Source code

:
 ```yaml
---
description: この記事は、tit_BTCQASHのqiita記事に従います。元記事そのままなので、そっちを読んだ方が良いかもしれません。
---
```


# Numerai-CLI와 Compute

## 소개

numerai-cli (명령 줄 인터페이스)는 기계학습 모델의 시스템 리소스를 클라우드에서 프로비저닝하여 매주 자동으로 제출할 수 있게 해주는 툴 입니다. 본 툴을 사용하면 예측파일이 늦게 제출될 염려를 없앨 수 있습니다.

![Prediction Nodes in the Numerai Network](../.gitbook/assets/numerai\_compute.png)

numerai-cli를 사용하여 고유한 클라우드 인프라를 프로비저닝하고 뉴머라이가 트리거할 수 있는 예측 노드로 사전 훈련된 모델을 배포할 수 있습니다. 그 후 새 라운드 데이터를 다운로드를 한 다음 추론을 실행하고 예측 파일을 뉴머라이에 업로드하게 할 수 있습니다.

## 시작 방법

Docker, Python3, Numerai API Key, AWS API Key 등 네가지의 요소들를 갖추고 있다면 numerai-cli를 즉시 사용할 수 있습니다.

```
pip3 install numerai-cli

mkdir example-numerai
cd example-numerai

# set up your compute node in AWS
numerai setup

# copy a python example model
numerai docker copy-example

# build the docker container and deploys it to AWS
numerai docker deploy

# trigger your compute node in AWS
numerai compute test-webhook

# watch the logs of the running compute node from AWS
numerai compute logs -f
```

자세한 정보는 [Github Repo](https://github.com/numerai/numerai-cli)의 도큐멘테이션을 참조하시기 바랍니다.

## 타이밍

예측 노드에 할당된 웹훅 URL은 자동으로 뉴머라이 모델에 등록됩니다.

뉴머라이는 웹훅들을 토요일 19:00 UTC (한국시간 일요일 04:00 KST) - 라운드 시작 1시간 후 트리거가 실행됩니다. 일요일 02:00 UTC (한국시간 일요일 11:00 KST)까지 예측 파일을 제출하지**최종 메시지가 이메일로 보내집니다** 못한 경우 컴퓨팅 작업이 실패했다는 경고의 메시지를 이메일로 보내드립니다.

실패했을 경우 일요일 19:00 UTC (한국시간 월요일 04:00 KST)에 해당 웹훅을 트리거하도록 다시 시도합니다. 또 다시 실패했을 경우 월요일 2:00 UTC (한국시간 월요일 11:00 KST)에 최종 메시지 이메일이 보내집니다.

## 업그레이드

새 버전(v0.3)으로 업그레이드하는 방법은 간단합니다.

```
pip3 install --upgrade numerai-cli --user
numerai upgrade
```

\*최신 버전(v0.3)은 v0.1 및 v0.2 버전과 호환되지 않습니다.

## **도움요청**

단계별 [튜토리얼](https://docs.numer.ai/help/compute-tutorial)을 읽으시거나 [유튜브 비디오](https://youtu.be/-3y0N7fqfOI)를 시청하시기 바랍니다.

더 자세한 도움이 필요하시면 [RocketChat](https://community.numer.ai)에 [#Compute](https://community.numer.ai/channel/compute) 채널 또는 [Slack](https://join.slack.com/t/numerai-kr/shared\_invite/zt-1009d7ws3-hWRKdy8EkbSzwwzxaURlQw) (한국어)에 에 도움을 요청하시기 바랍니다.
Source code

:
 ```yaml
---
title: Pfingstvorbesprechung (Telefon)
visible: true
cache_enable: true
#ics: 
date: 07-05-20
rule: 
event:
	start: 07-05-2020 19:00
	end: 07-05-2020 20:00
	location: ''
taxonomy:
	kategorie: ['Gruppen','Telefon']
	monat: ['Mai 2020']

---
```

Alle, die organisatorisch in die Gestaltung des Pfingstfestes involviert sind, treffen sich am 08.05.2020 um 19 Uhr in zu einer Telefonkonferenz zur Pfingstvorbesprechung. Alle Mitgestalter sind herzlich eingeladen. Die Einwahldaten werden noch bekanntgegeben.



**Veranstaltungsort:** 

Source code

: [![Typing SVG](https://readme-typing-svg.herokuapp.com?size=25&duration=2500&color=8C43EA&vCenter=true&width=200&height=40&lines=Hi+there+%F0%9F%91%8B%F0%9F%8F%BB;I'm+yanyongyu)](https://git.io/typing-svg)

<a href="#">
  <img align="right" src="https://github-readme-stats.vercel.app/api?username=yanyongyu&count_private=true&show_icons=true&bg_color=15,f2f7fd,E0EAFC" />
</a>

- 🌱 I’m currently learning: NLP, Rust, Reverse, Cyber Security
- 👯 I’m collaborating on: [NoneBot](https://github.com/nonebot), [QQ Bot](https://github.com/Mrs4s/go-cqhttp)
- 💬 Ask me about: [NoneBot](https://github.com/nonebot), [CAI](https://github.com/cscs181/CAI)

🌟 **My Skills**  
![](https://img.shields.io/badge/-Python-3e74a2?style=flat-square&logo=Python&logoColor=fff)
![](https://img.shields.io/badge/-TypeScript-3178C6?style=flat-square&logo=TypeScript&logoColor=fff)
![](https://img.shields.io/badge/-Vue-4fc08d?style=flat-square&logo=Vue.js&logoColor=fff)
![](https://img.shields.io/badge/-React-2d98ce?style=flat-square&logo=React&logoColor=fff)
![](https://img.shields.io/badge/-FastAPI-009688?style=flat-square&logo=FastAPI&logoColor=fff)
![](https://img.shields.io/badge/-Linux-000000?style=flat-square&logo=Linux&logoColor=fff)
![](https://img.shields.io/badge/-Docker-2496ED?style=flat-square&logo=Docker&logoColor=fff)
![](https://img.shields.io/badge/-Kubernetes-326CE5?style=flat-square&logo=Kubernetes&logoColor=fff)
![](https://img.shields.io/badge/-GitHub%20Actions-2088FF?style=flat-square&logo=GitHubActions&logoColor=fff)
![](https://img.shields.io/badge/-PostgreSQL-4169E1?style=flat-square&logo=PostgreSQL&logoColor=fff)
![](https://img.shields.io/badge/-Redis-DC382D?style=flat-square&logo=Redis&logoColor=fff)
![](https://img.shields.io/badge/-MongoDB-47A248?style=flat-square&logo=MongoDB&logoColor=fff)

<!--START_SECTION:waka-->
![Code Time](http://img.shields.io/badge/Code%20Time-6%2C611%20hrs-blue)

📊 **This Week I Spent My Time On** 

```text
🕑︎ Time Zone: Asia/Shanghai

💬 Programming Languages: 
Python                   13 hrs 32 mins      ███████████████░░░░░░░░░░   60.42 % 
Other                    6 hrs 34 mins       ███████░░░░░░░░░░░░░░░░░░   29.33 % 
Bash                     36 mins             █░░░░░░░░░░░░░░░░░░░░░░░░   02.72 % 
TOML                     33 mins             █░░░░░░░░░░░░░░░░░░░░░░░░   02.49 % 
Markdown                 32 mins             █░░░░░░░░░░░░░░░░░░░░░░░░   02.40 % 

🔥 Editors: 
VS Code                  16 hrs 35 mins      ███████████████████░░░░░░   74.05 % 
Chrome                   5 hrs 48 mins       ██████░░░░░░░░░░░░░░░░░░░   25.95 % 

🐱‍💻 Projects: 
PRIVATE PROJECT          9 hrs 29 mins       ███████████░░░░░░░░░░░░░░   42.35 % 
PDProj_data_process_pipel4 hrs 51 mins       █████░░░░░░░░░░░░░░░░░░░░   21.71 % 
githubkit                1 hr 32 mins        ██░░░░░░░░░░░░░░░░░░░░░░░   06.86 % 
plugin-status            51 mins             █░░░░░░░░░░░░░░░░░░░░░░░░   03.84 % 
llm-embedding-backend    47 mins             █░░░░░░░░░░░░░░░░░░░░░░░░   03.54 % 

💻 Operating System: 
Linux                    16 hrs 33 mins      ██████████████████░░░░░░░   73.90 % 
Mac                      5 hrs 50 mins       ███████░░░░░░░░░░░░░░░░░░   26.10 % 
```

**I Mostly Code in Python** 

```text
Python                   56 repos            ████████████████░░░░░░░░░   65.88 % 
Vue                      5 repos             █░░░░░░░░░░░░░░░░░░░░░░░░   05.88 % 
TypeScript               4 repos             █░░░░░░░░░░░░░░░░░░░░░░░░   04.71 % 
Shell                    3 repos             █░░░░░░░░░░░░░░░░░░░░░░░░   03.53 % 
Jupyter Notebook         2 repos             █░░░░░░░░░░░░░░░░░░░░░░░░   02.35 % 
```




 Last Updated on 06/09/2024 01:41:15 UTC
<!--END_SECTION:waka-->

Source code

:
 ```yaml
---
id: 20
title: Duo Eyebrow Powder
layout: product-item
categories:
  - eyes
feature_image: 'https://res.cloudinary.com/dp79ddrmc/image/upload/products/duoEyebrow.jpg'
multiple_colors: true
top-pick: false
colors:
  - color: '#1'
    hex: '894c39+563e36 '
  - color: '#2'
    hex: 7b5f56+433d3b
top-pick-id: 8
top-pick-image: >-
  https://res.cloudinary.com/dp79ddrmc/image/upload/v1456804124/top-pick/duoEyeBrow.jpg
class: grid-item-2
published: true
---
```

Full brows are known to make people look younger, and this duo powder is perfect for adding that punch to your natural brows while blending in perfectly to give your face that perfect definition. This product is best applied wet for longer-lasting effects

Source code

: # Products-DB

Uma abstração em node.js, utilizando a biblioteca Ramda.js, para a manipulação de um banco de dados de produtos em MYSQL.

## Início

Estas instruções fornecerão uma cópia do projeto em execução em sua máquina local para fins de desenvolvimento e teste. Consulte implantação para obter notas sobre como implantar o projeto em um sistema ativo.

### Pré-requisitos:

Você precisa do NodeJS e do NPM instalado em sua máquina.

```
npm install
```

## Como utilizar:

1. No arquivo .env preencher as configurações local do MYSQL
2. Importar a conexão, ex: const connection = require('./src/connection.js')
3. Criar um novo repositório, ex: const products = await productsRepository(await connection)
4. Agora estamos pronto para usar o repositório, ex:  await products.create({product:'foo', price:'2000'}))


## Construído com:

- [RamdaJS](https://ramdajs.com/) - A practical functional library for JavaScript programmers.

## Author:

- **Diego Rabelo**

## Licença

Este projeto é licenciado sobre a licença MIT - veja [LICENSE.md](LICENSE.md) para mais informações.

____________

Problem to work on
When a line holds the string "Pfingstvorbesprechung", pull it out of the listing.

Reply
title: Pfingstvorbesprechung (Telefon)
Alle, die organisatorisch in die Gestaltung des Pfingstfestes involviert sind, treffen sich am 08.05.2020 um 19 Uhr in zu einer Telefonkonferenz zur Pfingstvorbesprechung. Alle Mitgestalter sind herzlich eingeladen. Die Einwahldaten werden noch bekanntgegeben.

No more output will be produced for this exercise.